BERGEN BAR TAX BULLETIN, VOL. 38, NO. 12

Theodore M. David, Chair, Tax Law Committee                       

Current Items:                                                                                    

1) The Crime Season   

2) The Real “Holidays”

 1). Santa’s tiny reindeer clip-clop across your roof. Poor unsuspecting evergreens have been yanked out of the ground and covered by all manner of plastic doodads. Some folks light real candles nightly and pray that they don’t need their fire insurance. Oh, it’s the Holidays!

Once the celebration is over, the pain begins. I don’t mean just paying off all those credit card bills. No, not by a long shot. It’s the start of Tax Season! Now tax administration in the United States is based upon voluntary compliance. Every citizen has the opportunity to step up and deal directly with his or her government.
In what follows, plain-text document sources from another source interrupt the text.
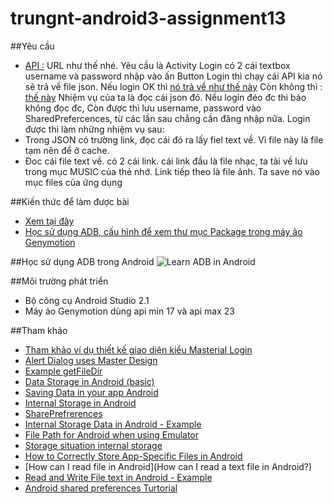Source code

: # trungnt-android3-assignment13

##Yêu cầu
+ [API :](http://g-service.herokuapp.com/api/techkids/login?username=android%40hungdepzai.techkids.vn&password=123456)
URL như thế nhé.
Yêu cầu là Activity Login có 2 cái textbox username và password nhập vào ấn Button Login thì chạy cái API kia nó sẽ trả về file json. Nếu login OK thì [nó trả về như thế này](http://g-service.herokuapp.com/api/techkids/login?username=android%40hungdepzai.techkids.vn&password=123456)
Còn không thì : [thế này](http://g-service.herokuapp.com/api/techkids/login?username=admin&password=12342)
Nhiệm vụ của ta là đọc cái json đó. Nếu login đéo đc thì báo không đọc đc, Còn được thì lưu username, password vào SharedPrefercences, từ các lần sau chẳng cần đăng nhập nữa. Login được thì làm những nhiệm vụ sau:
+ Trong JSON có trường link, đọc cái đó ra lấy fiel text về. Vì file này là file tạm nên để ở cache.
+ Đoc cái file text về. có 2 cái link. cái link đầu là file nhạc, ta tải về lưu trong mục MUSIC của thẻ nhớ. Link tiếp theo là file ảnh. Ta save nó vào mục files của ứng dụng

##Kiến thức để làm được bài
+ [Xem tại đây](https://github.com/trantrungnt/LearnStorargeData)
+ [Học sử dụng ADB, cấu hình để xem thư mục Package trong máy ảo Genymotion](https://youtu.be/-Gcm6Zzauh8)

##Học sử dụng ADB trong Android
![Learn ADB in Android](http://i477.photobucket.com/albums/rr132/trungepu/android%20debug%20bridge_zpsxajb4vkl.jpg)


##Môi trường phát triển
+ Bộ công cụ Android Studio 2.1
+ Máy ảo Genymotion dùng api min 17 và api max 23

##Tham khảo
+ [Tham khảo ví dụ thiết kế giao diện kiểu Masterial Login](sourcey.com/beautiful-android-login-and-signup-screens-with-material-design/)
+ [Alert Dialog uses Master Design](http://www.androidmaterial.info/2016/01/android-alertdialog-example-tutorial-in-material-design/)
+ [Example getFileDir](http://www.programcreek.com/java-api-examples/index.php?class=android.content.Context&method=getFilesDir)
+ [Data Storage in Android (basic)](https://developer.android.com/training/basics/data-storage/files.html)
+ [Saving Data in your app Android](http://blog.cindypotvin.com/saving-data-to-a-file-in-your-android-application/)
+ [Internal Storage in Android](http://www.tutorialspoint.com/android/android_internal_storage.htm)
+ [SharePrefrerences](https://developer.android.com/guide/topics/data/data-storage.html)
+ [Internal Storage Data in Android - Example](http://www.journaldev.com/9383/android-internal-storage-example-tutorial)
+ [File Path for Android when using Emulator](stackoverflow.com/questions/10703619/file-path-for-android-when-using-emulator)
+ [Storage situation internal storage](https://commonsware.com/blog/2014/04/07/storage-situation-internal-storage.html)
+ [How to Correctly Store App-Specific Files in Android](http://www.grokkingandroid.com/how-to-correctly-store-app-specific-files-in-android/)
+ [How can I read file in Android](How can I read a text file in Android?)
+ [Read and Write File text in Android - Example](http://www.androidinterview.com/android-internal-storage-read-and-write-text-file-example/)
+ [Android shared preferences Turtorial](http://www.tutorialspoint.com/android/android_shared_preferences.htm)
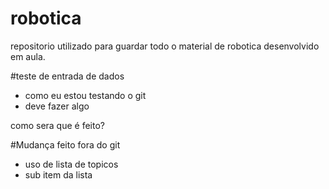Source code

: # robotica
repositorio utilizado para guardar todo o material de robotica desenvolvido em aula.


#teste de entrada de dados
- como eu estou testando o git
- deve fazer algo


como sera que é feito?

#Mudança feito fora do git
- uso de lista de topicos
 - sub item da lista
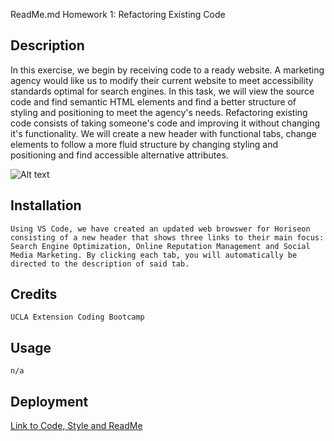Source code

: ReadMe.md Homework 1: Refactoring Existing Code

## Description 
In this exercise, we begin by receiving code to a ready website. 
A marketing agency would like us to modify their current website to meet accessibility standards optimal for search engines. In this task, we will view the source code and find semantic HTML elements and find a better structure of styling and positioning to meet the agency's needs. 
Refactoring existing code consists of taking someone's code and improving 
it without changing it's functionality. We will create a new header with functional tabs, change elements to follow a more fluid structure by changing styling and positioning and find accessible alternative attributes. 

![Alt text](Horiseon%20Web%20Site%20Screen%20Shot.png)


## Installation
    Using VS Code, we have created an updated web browswer for Horiseon consisting of a new header that shows three links to their main focus: Search Engine Optimization, Online Reputation Management and Social Media Marketing. By clicking each tab, you will automatically be directed to the description of said tab. 

## Credits 
    UCLA Extension Coding Bootcamp

## Usage
    n/a

## Deployment


[Link to Code, Style and ReadMe](https://github.com/em1nm)


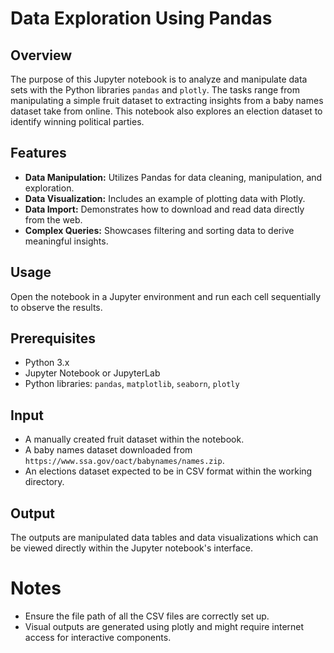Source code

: # Data Exploration Using Pandas

## Overview
The purpose of this Jupyter notebook is to analyze and manipulate data sets with the Python libraries `pandas` and `plotly`. The tasks range from manipulating a simple fruit dataset to extracting insights from a baby names dataset take from online. This notebook also explores an election dataset to identify winning political parties.

## Features
- **Data Manipulation:** Utilizes Pandas for data cleaning, manipulation, and exploration.
- **Data Visualization:** Includes an example of plotting data with Plotly.
- **Data Import:** Demonstrates how to download and read data directly from the web.
- **Complex Queries:** Showcases filtering and sorting data to derive meaningful insights.

## Usage
Open the notebook in a Jupyter environment and run each cell sequentially to observe the results.

## Prerequisites
- Python 3.x
- Jupyter Notebook or JupyterLab
- Python libraries: `pandas`, `matplotlib`, `seaborn`, `plotly`

## Input
- A manually created fruit dataset within the notebook.
- A baby names dataset downloaded from `https://www.ssa.gov/oact/babynames/names.zip`.
- An elections dataset expected to be in CSV format within the working directory.

## Output
The outputs are manipulated data tables and data visualizations which can be viewed directly within the Jupyter notebook's interface.

# Notes
- Ensure the file path of all the CSV files are correctly set up.
- Visual outputs are generated using plotly and might require internet access for interactive components.
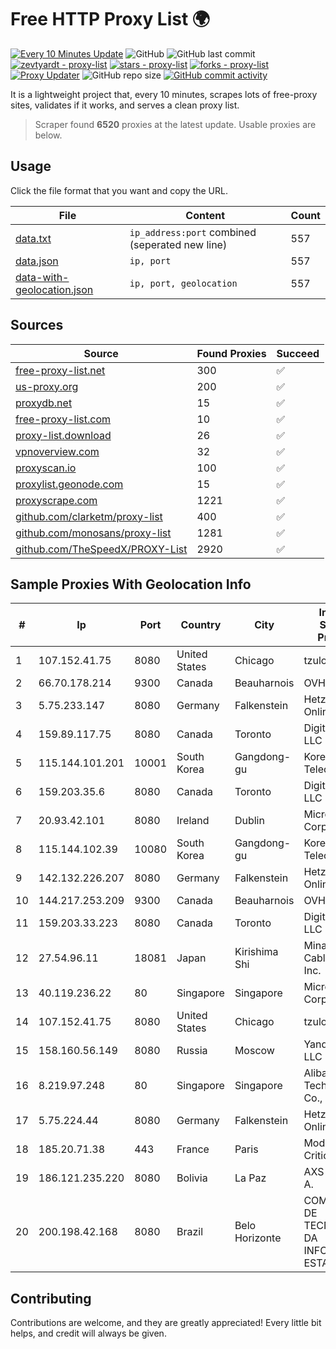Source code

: 
# Free HTTP Proxy List 🌍

[![Every 10 Minutes Update](https://github.com/mertguvencli/http-proxy-list/actions/workflows/main.yml/badge.svg?branch=main)](https://github.com/mertguvencli/http-proxy-list/actions/workflows/main.yml)
![GitHub](https://img.shields.io/github/license/mertguvencli/http-proxy-list)
![GitHub last commit](https://img.shields.io/github/last-commit/mertguvencli/http-proxy-list)
[![zevtyardt - proxy-list](https://img.shields.io/static/v1?label=zevtyardt&message=proxy-list&color=blue&logo=github)](https://github.com/zevtyardt/proxy-list "Go to GitHub repo")
[![stars - proxy-list](https://img.shields.io/github/stars/zevtyardt/proxy-list?style=social)](https://github.com/zevtyardt/proxy-list)
[![forks - proxy-list](https://img.shields.io/github/forks/zevtyardt/proxy-list?style=social)](https://github.com/zevtyardt/proxy-list)
[![Proxy Updater](https://github.com/zevtyardt/proxy-list/workflows/Proxy%20Updater/badge.svg)](https://github.com/zevtyardt/proxy-list/actions?query=workflow:"Proxy+Updater")
![GitHub repo size](https://img.shields.io/github/repo-size/zevtyardt/proxy-list)
[![GitHub commit activity](https://img.shields.io/github/commit-activity/m/zevtyardt/proxy-list?logo=commits)](https://github.com/zevtyardt/proxy-list/commits/main)

It is a lightweight project that, every 10 minutes, scrapes lots of free-proxy sites, validates if it works, and serves a clean proxy list.

> Scraper found **6520** proxies at the latest update. Usable proxies are below.

## Usage

Click the file format that you want and copy the URL.

|File|Content|Count|
|----|-------|-----|
|[data.txt](https://raw.githubusercontent.com/mertguvencli/http-proxy-list/main/proxy-list/data.txt)|`ip_address:port` combined (seperated new line)|557|
|[data.json](https://raw.githubusercontent.com/mertguvencli/http-proxy-list/main/proxy-list/data.json)|`ip, port`|557|
|[data-with-geolocation.json](https://raw.githubusercontent.com/mertguvencli/http-proxy-list/main/proxy-list/data-with-geolocation.json)|`ip, port, geolocation`|557|

## Sources

|Source|Found Proxies|Succeed|
|------|-------------|-------|
|[free-proxy-list.net](https://free-proxy-list.net)|300|✅|
|[us-proxy.org](https://www.us-proxy.org)|200|✅|
|[proxydb.net](http://proxydb.net)|15|✅|
|[free-proxy-list.com](https://free-proxy-list.com/?page=&port=&type%5B%5D=http&type%5B%5D=https&up_time=0&search=Search)|10|✅|
|[proxy-list.download](https://www.proxy-list.download/HTTP)|26|✅|
|[vpnoverview.com](https://vpnoverview.com/privacy/anonymous-browsing/free-proxy-servers)|32|✅|
|[proxyscan.io](https://www.proxyscan.io)|100|✅|
|[proxylist.geonode.com](https://proxylist.geonode.com/api/proxy-list?limit=300&page=1&sort_by=lastChecked&sort_type=desc&protocols=http,https)|15|✅|
|[proxyscrape.com](https://api.proxyscrape.com/v2/?request=displayproxies&protocol=http&timeout=10000&country=all&ssl=all&anonymity=all)|1221|✅|
|[github.com/clarketm/proxy-list](https://raw.githubusercontent.com/clarketm/proxy-list/master/proxy-list-raw.txt)|400|✅|
|[github.com/monosans/proxy-list](https://raw.githubusercontent.com/monosans/proxy-list/main/proxies/http.txt)|1281|✅|
|[github.com/TheSpeedX/PROXY-List](https://raw.githubusercontent.com/TheSpeedX/PROXY-List/master/http.txt)|2920|✅|


## Sample Proxies With Geolocation Info

|#|Ip|Port|Country|City|Internet Service Provider|
|-|--|----|-------|----|-------------------------|
|1|107.152.41.75|8080|United States|Chicago|tzulo, inc.|
|2|66.70.178.214|9300|Canada|Beauharnois|OVH SAS|
|3|5.75.233.147|8080|Germany|Falkenstein|Hetzner Online GmbH|
|4|159.89.117.75|8080|Canada|Toronto|DigitalOcean, LLC|
|5|115.144.101.201|10001|South Korea|Gangdong-gu|Korea Telecom|
|6|159.203.35.6|8080|Canada|Toronto|DigitalOcean, LLC|
|7|20.93.42.101|8080|Ireland|Dublin|Microsoft Corporation|
|8|115.144.102.39|10080|South Korea|Gangdong-gu|Korea Telecom|
|9|142.132.226.207|8080|Germany|Falkenstein|Hetzner Online GmbH|
|10|144.217.253.209|9300|Canada|Beauharnois|OVH SAS|
|11|159.203.33.223|8080|Canada|Toronto|DigitalOcean, LLC|
|12|27.54.96.11|18081|Japan|Kirishima Shi|Minamikyusyu CableTV Net Inc.|
|13|40.119.236.22|80|Singapore|Singapore|Microsoft Corporation|
|14|107.152.41.75|8080|United States|Chicago|tzulo, inc.|
|15|158.160.56.149|8080|Russia|Moscow|Yandex.Cloud LLC|
|16|8.219.97.248|80|Singapore|Singapore|Alibaba (US) Technology Co., Ltd.|
|17|5.75.224.44|8080|Germany|Falkenstein|Hetzner Online GmbH|
|18|185.20.71.38|443|France|Paris|Mod Mission Critical LLC|
|19|186.121.235.220|8080|Bolivia|La Paz|AXS Bolivia S. A.|
|20|200.198.42.168|8080|Brazil|Belo Horizonte|COMPANHIA DE TECNOLOGIA DA INFORMAÔÔO ESTADO MG|



## Contributing

Contributions are welcome, and they are greatly appreciated! Every
little bit helps, and credit will always be given.

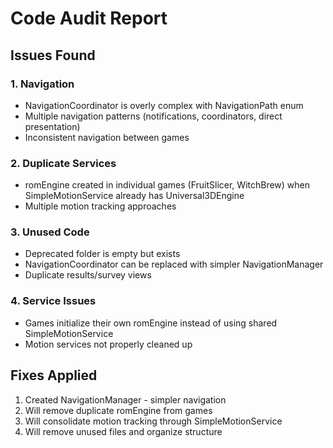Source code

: # Code Audit Report

## Issues Found

### 1. Navigation
- NavigationCoordinator is overly complex with NavigationPath enum
- Multiple navigation patterns (notifications, coordinators, direct presentation)
- Inconsistent navigation between games

### 2. Duplicate Services
- romEngine created in individual games (FruitSlicer, WitchBrew) when SimpleMotionService already has Universal3DEngine
- Multiple motion tracking approaches

### 3. Unused Code
- Deprecated folder is empty but exists
- NavigationCoordinator can be replaced with simpler NavigationManager
- Duplicate results/survey views

### 4. Service Issues
- Games initialize their own romEngine instead of using shared SimpleMotionService
- Motion services not properly cleaned up

## Fixes Applied
1. Created NavigationManager - simpler navigation
2. Will remove duplicate romEngine from games
3. Will consolidate motion tracking through SimpleMotionService
4. Will remove unused files and organize structure
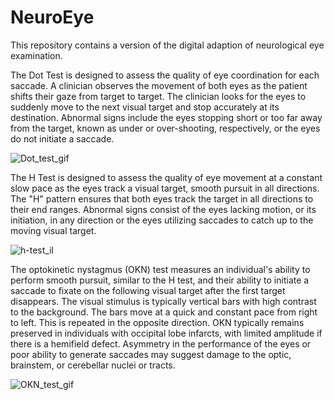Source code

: # NeuroEye
This repository contains a version of the digital adaption of neurological eye examination. 



The Dot Test is designed to assess the quality of eye coordination for each saccade. A clinician observes the movement of both eyes as the patient shifts their gaze from target to target. The clinician looks for the eyes to suddenly move to the next visual target and stop accurately at its destination. Abnormal signs include the eyes stopping short or too far away from the target, known as under or over-shooting, respectively, or the eyes do not initiate a saccade.

![Dot_test_gif](https://user-images.githubusercontent.com/52005483/209618463-083e4c6c-2e57-49e8-9a33-527e6e9aba70.gif)



The H Test is designed to assess the quality of eye movement at a constant slow pace as the eyes track a visual target, smooth pursuit in all directions. The "H" pattern ensures that both eyes track the target in all directions to their end ranges. Abnormal signs consist of the eyes lacking motion, or its initiation, in any direction or the eyes utilizing saccades to catch up to the moving visual target.

![h-test_il](https://user-images.githubusercontent.com/52005483/209619920-76fe17a8-2a7e-4838-8169-d89d7b654754.gif)



The optokinetic nystagmus (OKN) test measures an individual's ability to perform smooth pursuit, similar to the H test, and their ability to initiate a saccade to fixate on the following visual target after the first target disappears. The visual stimulus is typically vertical bars with high contrast to the background. The bars move at a quick and constant pace from right to left. This is repeated in the opposite direction. OKN typically remains preserved in individuals with occipital lobe infarcts, with limited amplitude if there is a hemifield defect. Asymmetry in the performance of the eyes or poor ability to generate saccades may suggest damage to the optic, brainstem, or cerebellar nuclei or tracts.

![OKN_test_gif](https://user-images.githubusercontent.com/52005483/209618499-7f352ef2-e713-4442-a8c2-5445d9c5c960.gif)

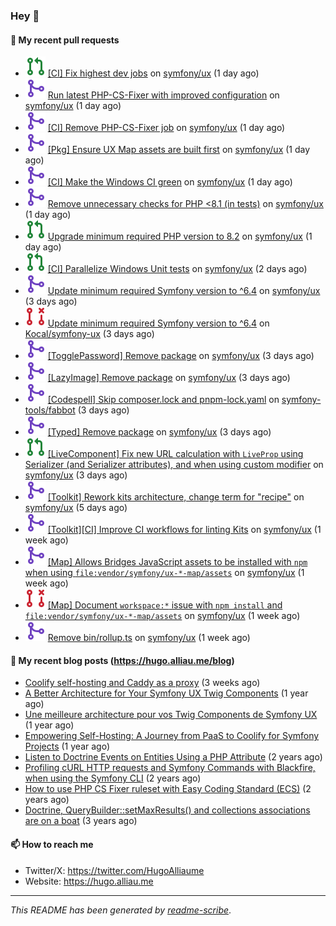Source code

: ### Hey 👋

#### 👷 My recent pull requests

- ![](./assets/pr-open.svg) [[CI] Fix highest dev jobs](https://github.com/symfony/ux/pull/3004) on [symfony/ux](https://github.com/symfony/ux) (1 day ago)
- ![](./assets/pr-merged.svg) [ Run latest PHP-CS-Fixer with improved configuration](https://github.com/symfony/ux/pull/3003) on [symfony/ux](https://github.com/symfony/ux) (1 day ago)
- ![](./assets/pr-merged.svg) [[CI] Remove PHP-CS-Fixer job](https://github.com/symfony/ux/pull/3002) on [symfony/ux](https://github.com/symfony/ux) (1 day ago)
- ![](./assets/pr-merged.svg) [[Pkg] Ensure UX Map assets are built first](https://github.com/symfony/ux/pull/3001) on [symfony/ux](https://github.com/symfony/ux) (1 day ago)
- ![](./assets/pr-merged.svg) [[CI] Make the Windows CI green](https://github.com/symfony/ux/pull/3000) on [symfony/ux](https://github.com/symfony/ux) (1 day ago)
- ![](./assets/pr-merged.svg) [ Remove unnecessary checks for PHP &lt;8.1 (in tests)](https://github.com/symfony/ux/pull/2999) on [symfony/ux](https://github.com/symfony/ux) (1 day ago)
- ![](./assets/pr-open.svg) [ Upgrade minimum required PHP version to 8.2](https://github.com/symfony/ux/pull/2998) on [symfony/ux](https://github.com/symfony/ux) (1 day ago)
- ![](./assets/pr-open.svg) [[CI] Parallelize Windows Unit tests](https://github.com/symfony/ux/pull/2997) on [symfony/ux](https://github.com/symfony/ux) (2 days ago)
- ![](./assets/pr-merged.svg) [ Update minimum required Symfony version to ^6.4](https://github.com/symfony/ux/pull/2996) on [symfony/ux](https://github.com/symfony/ux) (3 days ago)
- ![](./assets/pr-closed.svg) [Update minimum required Symfony version to ^6.4](https://github.com/Kocal/symfony-ux/pull/2) on [Kocal/symfony-ux](https://github.com/Kocal/symfony-ux) (3 days ago)
- ![](./assets/pr-merged.svg) [[TogglePassword] Remove package](https://github.com/symfony/ux/pull/2995) on [symfony/ux](https://github.com/symfony/ux) (3 days ago)
- ![](./assets/pr-merged.svg) [[LazyImage] Remove package](https://github.com/symfony/ux/pull/2994) on [symfony/ux](https://github.com/symfony/ux) (3 days ago)
- ![](./assets/pr-merged.svg) [[Codespell] Skip composer.lock and pnpm-lock.yaml](https://github.com/symfony-tools/fabbot/pull/2) on [symfony-tools/fabbot](https://github.com/symfony-tools/fabbot) (3 days ago)
- ![](./assets/pr-merged.svg) [[Typed] Remove package](https://github.com/symfony/ux/pull/2993) on [symfony/ux](https://github.com/symfony/ux) (3 days ago)
- ![](./assets/pr-open.svg) [[LiveComponent] Fix new URL calculation with `LiveProp` using Serializer (and Serializer attributes), and when using custom modifier](https://github.com/symfony/ux/pull/2988) on [symfony/ux](https://github.com/symfony/ux) (3 days ago)
- ![](./assets/pr-merged.svg) [[Toolkit] Rework kits architecture, change term for &#34;recipe&#34;](https://github.com/symfony/ux/pull/2986) on [symfony/ux](https://github.com/symfony/ux) (5 days ago)
- ![](./assets/pr-merged.svg) [[Toolkit][CI] Improve CI workflows for linting Kits](https://github.com/symfony/ux/pull/2984) on [symfony/ux](https://github.com/symfony/ux) (1 week ago)
- ![](./assets/pr-merged.svg) [[Map] Allows Bridges JavaScript assets to be installed with `npm` when using `file:vendor/symfony/ux-*-map/assets`](https://github.com/symfony/ux/pull/2983) on [symfony/ux](https://github.com/symfony/ux) (1 week ago)
- ![](./assets/pr-closed.svg) [[Map] Document `workspace:*` issue with `npm install` and `file:vendor/symfony/ux-*-map/assets`](https://github.com/symfony/ux/pull/2982) on [symfony/ux](https://github.com/symfony/ux) (1 week ago)
- ![](./assets/pr-merged.svg) [Remove bin/rollup.ts](https://github.com/symfony/ux/pull/2981) on [symfony/ux](https://github.com/symfony/ux) (1 week ago)

#### 📜 My recent blog posts (https://hugo.alliau.me/blog)

- [Coolify self-hosting and Caddy as a proxy](https://hugo.alliau.me/blog/posts/coolify-self-hosting-and-caddy-as-a-proxy) (3 weeks ago)
- [A Better Architecture for Your Symfony UX Twig Components](https://hugo.alliau.me/blog/posts/a-better-architecture-for-your-symfony-ux-twig-components) (1 year ago)
- [Une meilleure architecture pour vos Twig Components de Symfony UX](https://hugo.alliau.me/blog/posts/une-meilleure-architecture-pour-vous-twig-components-de-symfony-ux) (1 year ago)
- [Empowering Self-Hosting: A Journey from PaaS to Coolify for Symfony Projects](https://hugo.alliau.me/blog/posts/empowering-self-hosting-a-journey-from-paas-to-coolify-for-symfony-projects) (1 year ago)
- [Listen to Doctrine Events on Entities Using a PHP Attribute](https://hugo.alliau.me/blog/posts/2023-11-12-listen-to-doctrine-events-on-entities-using-a-php-attribute) (2 years ago)
- [Profiling cURL HTTP requests and Symfony Commands with Blackfire, when using the Symfony CLI](https://hugo.alliau.me/blog/posts/2023-10-21-profiling-curl-http-requests-and-symfony-commands-with-blackfire-when-using-the-symfony-cli) (2 years ago)
- [How to use PHP CS Fixer ruleset with Easy Coding Standard (ECS)](https://hugo.alliau.me/blog/posts/2023-07-19-how-to-use-php-cs-fixer-ruleset-with-easy-coding-standard) (2 years ago)
- [Doctrine, QueryBuilder::setMaxResults() and collections associations are on a boat](https://hugo.alliau.me/blog/posts/2022-01-07-doctrine-querybuilder-setmaxresults-and-collections-associations-are-on-a-boat) (3 years ago)

#### 📫 How to reach me

- Twitter/X: https://twitter.com/HugoAlliaume
- Website: https://hugo.alliau.me

---

_This README has been generated by [readme-scribe](https://github.com/muesli/readme-scribe/)_.

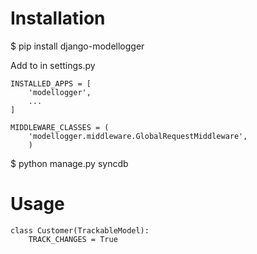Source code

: # Installation


$ pip install django-modellogger

Add to in settings.py

    INSTALLED_APPS = [ 
        'modellogger',
        ...
    ]

    MIDDLEWARE_CLASSES = (
        'modellogger.middleware.GlobalRequestMiddleware',
        )

$ python manage.py syncdb

# Usage

    class Customer(TrackableModel):
        TRACK_CHANGES = True
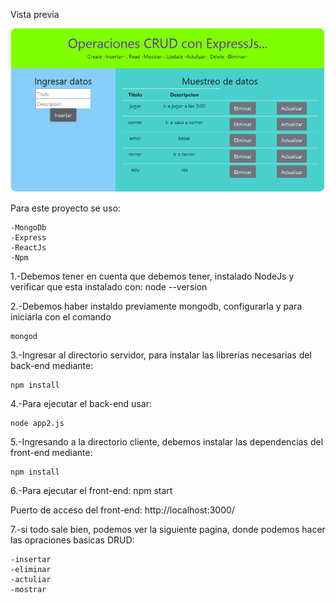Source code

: Vista previa

![alt text](https://github.com/Eduardishion/todoAppEnExpressReactJsMongoDbNpm/blob/master/preview.png)

Para este proyecto se uso:

	-MongoDb
	-Express
	-ReactJs
	-Npm

1.-Debemos tener en cuenta que debemos tener,
instalado NodeJs y verificar que esta instalado con:
	node --version

2.-Debemos haber instaldo previamente mongodb, configurarla y para iniciarla con el comando 
	
	mongod

3.-Ingresar al directorio servidor, para instalar las librerias necesarias 
del back-end mediante:

	npm install

4.-Para ejecutar el back-end usar:

	node app2.js


5.-Ingresando a la directorio cliente, debemos instalar las dependencias del front-end mediante:
 
	npm install

6.-Para ejecutar el front-end:
	npm start

Puerto de acceso del front-end: http://localhost:3000/

7.-si todo sale bien, podemos ver la 
siguiente pagina, donde podemos hacer las opraciones basicas DRUD:
	
	-insertar
	-eliminar
	-actuliar 
	-mostrar





	


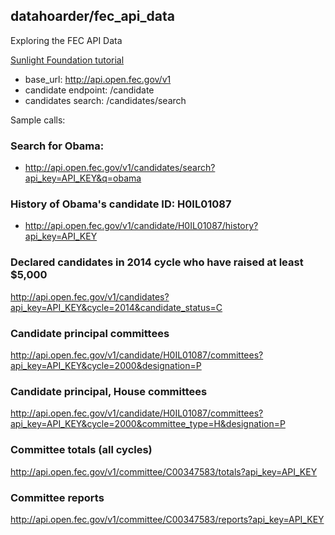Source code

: ## datahoarder/fec_api_data


Exploring the FEC API Data

[Sunlight Foundation tutorial](https://sunlightfoundation.com/blog/2015/07/08/openfec-makes-campaign-finance-data-more-accessible-with-new-api-heres-how-to-get-started/)


- base_url: http://api.open.fec.gov/v1
- candidate endpoint: /candidate
- candidates search: /candidates/search

Sample calls:

### Search for Obama:

- http://api.open.fec.gov/v1/candidates/search?api_key=API_KEY&q=obama


### History of Obama's candidate ID: H0IL01087

- http://api.open.fec.gov/v1/candidate/H0IL01087/history?api_key=API_KEY


### Declared candidates in 2014 cycle who have raised at least $5,000

http://api.open.fec.gov/v1/candidates?api_key=API_KEY&cycle=2014&candidate_status=C


### Candidate principal committees

http://api.open.fec.gov/v1/candidate/H0IL01087/committees?api_key=API_KEY&cycle=2000&designation=P

### Candidate principal, House committees

http://api.open.fec.gov/v1/candidate/H0IL01087/committees?api_key=API_KEY&cycle=2000&committee_type=H&designation=P


### Committee totals (all cycles)

http://api.open.fec.gov/v1/committee/C00347583/totals?api_key=API_KEY

### Committee reports

http://api.open.fec.gov/v1/committee/C00347583/reports?api_key=API_KEY
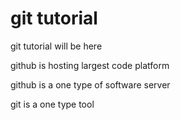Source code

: # git tutorial

git tutorial will be here

github is hosting largest code platform

github is a one type of software server

git is a one type tool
Ben Franklin said a citizen must “Turn square corners.” I think he meant trying your best to be honest. These days behind baseball, football and now soccer is the annual sport associated with filing an income tax return. It is a wonderful game and can be played by anyone with a decent income. No particular training, affiliation or uniform is necessary. Whether you choose to use TurboTax or simply a well-sharpened number two pencil, the result can be the same.

The object of the game is to pay the least amount of tax possible under the most strained interpretation of federal tax law. Those players who are picked up for audit by the Internal Revenue Service Examination Branch are immediately disqualified. To be frank, many accountants are very good at this game and have earned a tidy sum over the years with not a disqualification in sight. Some tax preparation programs actually will give you the likelihood of a civil audit! This is a vast improvement over just guessing what your odds are of surviving tax audit season.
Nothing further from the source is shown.